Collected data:
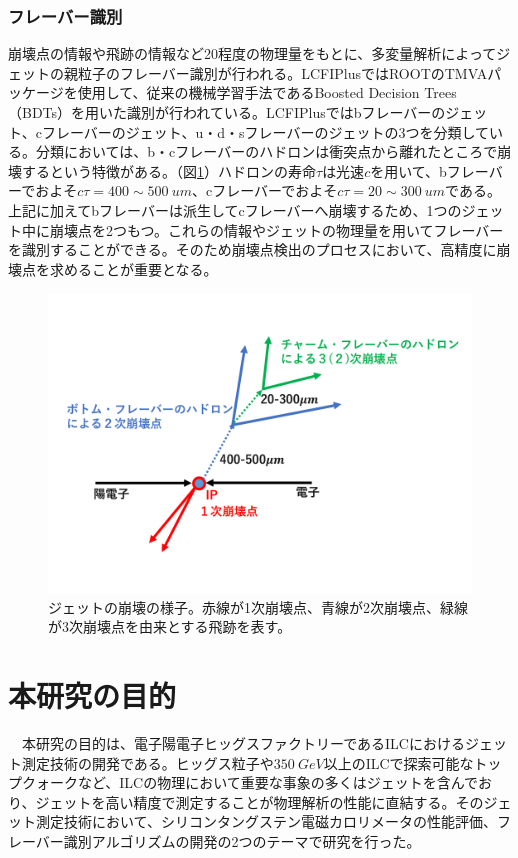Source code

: \subsubsection{フレーバー識別}
崩壊点の情報や飛跡の情報など20程度の物理量をもとに、多変量解析によってジェットの親粒子のフレーバー識別が行われる。LCFIPlusではROOT\cite{root}のTMVA\cite{tmva}パッケージを使用して、従来の機械学習手法であるBoosted Decision Trees（BDTs）を用いた識別が行われている。LCFIPlusではbフレーバーのジェット、cフレーバーのジェット、u・d・sフレーバーのジェットの3つを分類している。分類においては、b・cフレーバーのハドロンは衝突点から離れたところで崩壊するという特徴がある。（図\ref{bcjets}）ハドロンの寿命$\tau$は光速$c$を用いて、bフレーバーでおよそ$c\tau = 400 \sim \SI{500}{um}$、cフレーバーでおよそ$c\tau = 20 \sim \SI{300}{um}$である。上記に加えてbフレーバーは派生してcフレーバーへ崩壊するため、1つのジェット中に崩壊点を2つもつ。これらの情報やジェットの物理量を用いてフレーバーを識別することができる。そのため崩壊点検出のプロセスにおいて、高精度に崩壊点を求めることが重要となる。
\begin{figure}[H]
	\begin{center}
 \includegraphics[keepaspectratio, scale=0.4]
 	{Figure/Introduction/bcjets.pdf}
 		\caption {ジェットの崩壊の様子。赤線が1次崩壊点、青線が2次崩壊点、緑線が3次崩壊点を由来とする飛跡を表す。}
 		\label{bcjets}
	\end{center}
\end{figure}
\section{本研究の目的}
　本研究の目的は、電子陽電子ヒッグスファクトリーであるILCにおけるジェット測定技術の開発である。ヒッグス粒子や$\SI{350}{GeV}$以上のILCで探索可能なトップクォークなど、ILCの物理において重要な事象の多くはジェットを含んでおり、ジェットを高い精度で測定することが物理解析の性能に直結する。そのジェット測定技術において、シリコンタングステン電磁カロリメータの性能評価、フレーバー識別アルゴリズムの開発の2つのテーマで研究を行った。\\
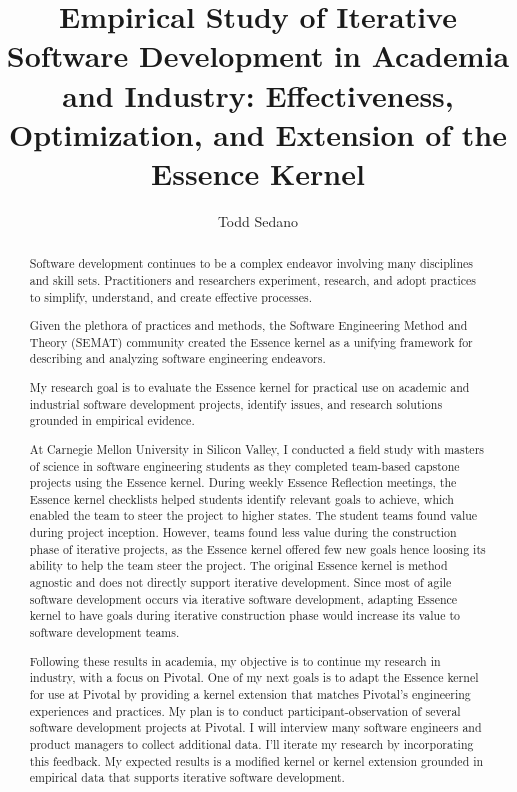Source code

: \documentclass[preprint,12pt,3p]{elsarticle}
\begin{document}
\begin{frontmatter}

\title{Empirical Study of Iterative Software Development in Academia and Industry: Effectiveness, Optimization, and Extension of the Essence Kernel}

\author{Todd Sedano}


\address{Carnegie Mellon University}
\address{Silicon Valley Campus}
\address{Moffett Field, CA 94035, USA}


\begin{abstract}
Software development continues to be a complex endeavor involving many disciplines and skill sets. Practitioners and researchers experiment, research, and adopt practices to simplify, understand, and create effective processes. 

Given the plethora of practices and methods, the Software Engineering Method and Theory (SEMAT) community created the Essence kernel as a unifying framework for describing and analyzing software engineering endeavors. 

My research goal is to evaluate the Essence kernel for practical use on academic and industrial software development projects, identify issues, and research solutions grounded in empirical evidence. 

At Carnegie Mellon University in Silicon Valley, I conducted a field study with masters of science in software engineering students as they completed team-based capstone projects using the Essence kernel. During weekly Essence Reflection meetings, the Essence kernel checklists helped students identify relevant goals to achieve, which enabled the team to steer the project to higher states. The student teams found value during project inception. However, teams found less value during the construction phase of iterative projects, as the Essence kernel offered few new goals hence loosing its ability to help the team steer the project. The original Essence kernel is method agnostic and does not directly support iterative development. Since most of agile software development occurs via iterative software development, adapting Essence kernel to have goals during iterative construction phase would increase its value to software development teams.

Following these results in academia, my objective is to continue my research in industry, with a focus on Pivotal. One of my next goals is to adapt the Essence kernel for use at Pivotal by providing a kernel extension that matches Pivotal's engineering experiences and practices. My plan is to conduct participant-observation of several software development projects at Pivotal. I will interview many software engineers and product managers to collect additional data. I'll iterate my research by incorporating this feedback. My expected results is a modified kernel or kernel extension grounded in empirical data that supports iterative software development. 


\end{abstract}
\end{frontmatter}
\end{document}
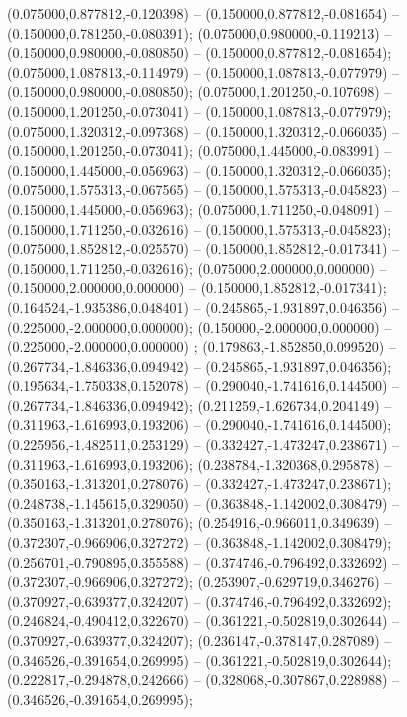 (0.075000,0.877812,-0.120398) -- (0.150000,0.877812,-0.081654) -- (0.150000,0.781250,-0.080391);
 (0.075000,0.980000,-0.119213) -- (0.150000,0.980000,-0.080850) -- (0.150000,0.877812,-0.081654);
 (0.075000,1.087813,-0.114979) -- (0.150000,1.087813,-0.077979) -- (0.150000,0.980000,-0.080850);
 (0.075000,1.201250,-0.107698) -- (0.150000,1.201250,-0.073041) -- (0.150000,1.087813,-0.077979);
 (0.075000,1.320312,-0.097368) -- (0.150000,1.320312,-0.066035) -- (0.150000,1.201250,-0.073041);
 (0.075000,1.445000,-0.083991) -- (0.150000,1.445000,-0.056963) -- (0.150000,1.320312,-0.066035);
 (0.075000,1.575313,-0.067565) -- (0.150000,1.575313,-0.045823) -- (0.150000,1.445000,-0.056963);
 (0.075000,1.711250,-0.048091) -- (0.150000,1.711250,-0.032616) -- (0.150000,1.575313,-0.045823);
 (0.075000,1.852812,-0.025570) -- (0.150000,1.852812,-0.017341) -- (0.150000,1.711250,-0.032616);
 (0.075000,2.000000,0.000000) -- (0.150000,2.000000,0.000000) -- (0.150000,1.852812,-0.017341);
 (0.164524,-1.935386,0.048401) -- (0.245865,-1.931897,0.046356) -- (0.225000,-2.000000,0.000000);
 (0.150000,-2.000000,0.000000) -- (0.225000,-2.000000,0.000000) ;
 (0.179863,-1.852850,0.099520) -- (0.267734,-1.846336,0.094942) -- (0.245865,-1.931897,0.046356);
 (0.195634,-1.750338,0.152078) -- (0.290040,-1.741616,0.144500) -- (0.267734,-1.846336,0.094942);
 (0.211259,-1.626734,0.204149) -- (0.311963,-1.616993,0.193206) -- (0.290040,-1.741616,0.144500);
 (0.225956,-1.482511,0.253129) -- (0.332427,-1.473247,0.238671) -- (0.311963,-1.616993,0.193206);
 (0.238784,-1.320368,0.295878) -- (0.350163,-1.313201,0.278076) -- (0.332427,-1.473247,0.238671);
 (0.248738,-1.145615,0.329050) -- (0.363848,-1.142002,0.308479) -- (0.350163,-1.313201,0.278076);
 (0.254916,-0.966011,0.349639) -- (0.372307,-0.966906,0.327272) -- (0.363848,-1.142002,0.308479);
 (0.256701,-0.790895,0.355588) -- (0.374746,-0.796492,0.332692) -- (0.372307,-0.966906,0.327272);
 (0.253907,-0.629719,0.346276) -- (0.370927,-0.639377,0.324207) -- (0.374746,-0.796492,0.332692);
 (0.246824,-0.490412,0.322670) -- (0.361221,-0.502819,0.302644) -- (0.370927,-0.639377,0.324207);
 (0.236147,-0.378147,0.287089) -- (0.346526,-0.391654,0.269995) -- (0.361221,-0.502819,0.302644);
 (0.222817,-0.294878,0.242666) -- (0.328068,-0.307867,0.228988) -- (0.346526,-0.391654,0.269995);
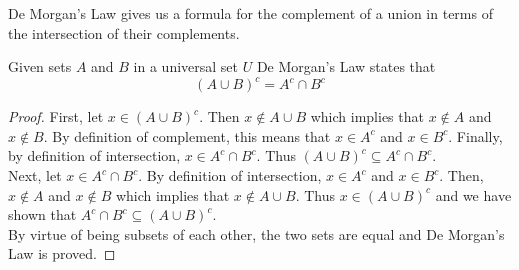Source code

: \documentclass[handout]{ximera}
\begin{document}
De Morgan's Law gives us a formula for the complement of a union in terms of the intersection of their complements.

\begin{proposition}
Given sets $A$ and $B$ in a universal set $U$ De Morgan's Law states that
\[
\left(A \cup B\right)^c = A^c \cap B^c
\]
\end{proposition}

\begin{proof}
First, let $x \in (A \cup B)^c$.  Then  $x \notin A \cup B$ which implies that $x \notin A$ and $x \notin B$. 
By definition of complement, this means that $x \in A^c$ and $x \in B^c$.   
Finally, by definition of intersection, $x \in A^c \cap B^c$.
Thus $(A \cup B)^c \subseteq A^c \cap B^c$.\\
Next, let $x \in A^c \cap B^c$. By definition of intersection, $x \in A^c$ and $x \in B^c$. 
Then, $x \notin A$ and $x \notin B$ which implies that $x \notin A \cup B$. Thus $x \in (A \cup B)^c$ and 
we have shown that  $A^c \cap B^c\subseteq (A \cup B)^c $.\\
By virtue of being subsets of each other, the two sets are equal and De Morgan's Law is proved.
\end{proof}
\end{document}
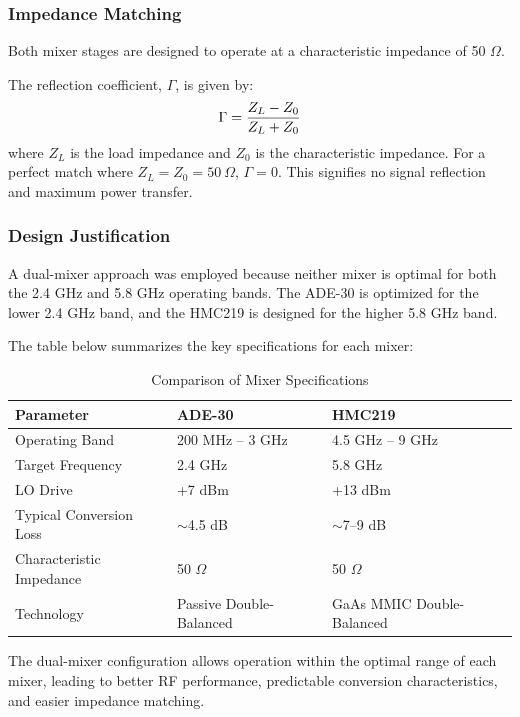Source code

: \documentclass[12pt,a4paper]{report}
\begin{document}
	\subsubsection{Impedance Matching}
	Both mixer stages are designed to operate at a characteristic impedance of 50 $\Omega$.
	
	The reflection coefficient, $\Gamma$, is given by:
	\begingroup
	\setlength{\mathindent}{0pt}
	\begin{equation*}
		\hfill
		\Gamma = \frac{Z_L - Z_0}{Z_L + Z_0}
		\hfill
	\end{equation*}
	\endgroup
	where $Z_L$ is the load impedance and $Z_0$ is the characteristic impedance. For a perfect match where $Z_L = Z_0 = 50\ \Omega$, $\Gamma = 0$. This signifies no signal reflection and maximum power transfer.
	\subsubsection{Design Justification}
	A dual-mixer approach was employed because neither mixer is optimal for both the 2.4 GHz and 5.8 GHz operating bands. The ADE-30 is optimized for the lower 2.4 GHz band, and the HMC219 is designed for the higher 5.8 GHz band.
	
	The table below summarizes the key specifications for each mixer:
	
	\begin{table}[htbp]
		\centering
		\caption{Comparison of Mixer Specifications}
		\label{tab:mixer_comparison}
		\begin{tabular}{p{5cm} p{4cm} p{4cm}}
			\toprule
			\textbf{Parameter} & \textbf{ADE-30} & \textbf{HMC219} \\
			\midrule
			Operating Band & 200 MHz -- 3 GHz & 4.5 GHz -- 9 GHz \\
			Target Frequency & 2.4 GHz & 5.8 GHz \\
			LO Drive & +7 dBm & +13 dBm \\
			Typical Conversion Loss & $\sim$4.5 dB & $\sim$7--9 dB \\
			Characteristic Impedance & 50 $\Omega$ & 50 $\Omega$ \\
			Technology & Passive Double-Balanced & GaAs MMIC Double-Balanced \\
			\bottomrule
		\end{tabular}
	\end{table}
	
	The dual-mixer configuration allows operation within the optimal range of each mixer, leading to better RF performance, predictable conversion characteristics, and easier impedance matching.
	
\end{document}
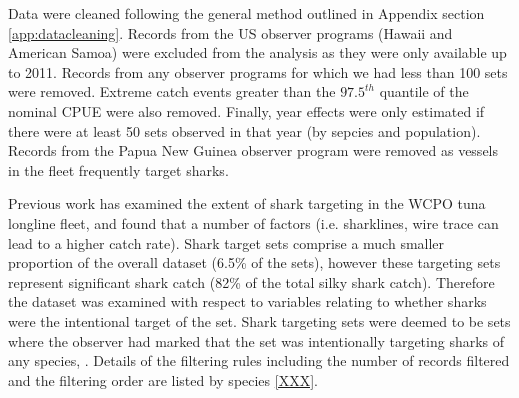 Data were cleaned following the general method outlined in Appendix section \ref{app:datacleaning}. Records from the US observer programs (Hawaii and American Samoa) were excluded from the analysis as they were only available up to 2011. Records from any observer programs for which we had less than 100 sets were removed. Extreme catch events greater than the $97.5^{th}$ quantile of the nominal CPUE were also removed. Finally, year effects were only estimated if there were at least 50 sets observed in that year (by sepcies and population).  Records from the Papua New Guinea observer program were removed as vessels in the fleet frequently target sharks.
                                                                                      
Previous work \citep{Rice2012_a, Rice2013_a, Bromhead et al 1012} has examined the extent of shark targeting in the WCPO tuna longline fleet, and found that a number of factors (i.e. sharklines, wire trace can lead to a higher catch rate). Shark target sets comprise a much smaller proportion of the overall dataset (6.5\% of the sets), however these targeting sets represent significant shark catch (82\% of the total silky shark catch). Therefore the dataset was examined with respect to variables relating to whether sharks were the intentional target of the set.                                                                                      
Shark targeting sets were deemed to be sets where the observer had marked that the set was intentionally targeting sharks of any species, . %
Details of the  filtering rules including the number of records filtered and the filtering  order    are listed by species  \ref{XXX}.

(Problem to work on) Where in the entries does the word "Valley" occur? Copy out each line that has it.

(Solution)
\address{Silicon Valley Campus}
At Carnegie Mellon University in Silicon Valley, I conducted a field study with masters of science in software engineering students as they completed team-based capstone projects using the Essence kernel. During weekly Essence Reflection meetings, the Essence kernel checklists helped students identify relevant goals to achieve, which enabled the team to steer the project to higher states. The student teams found value during project inception. However, teams found less value during the construction phase of iterative projects, as the Essence kernel offered few new goals hence loosing its ability to help the team steer the project. The original Essence kernel is method agnostic and does not directly support iterative development. Since most of agile software development occurs via iterative software development, adapting Essence kernel to have goals during iterative construction phase would increase its value to software development teams.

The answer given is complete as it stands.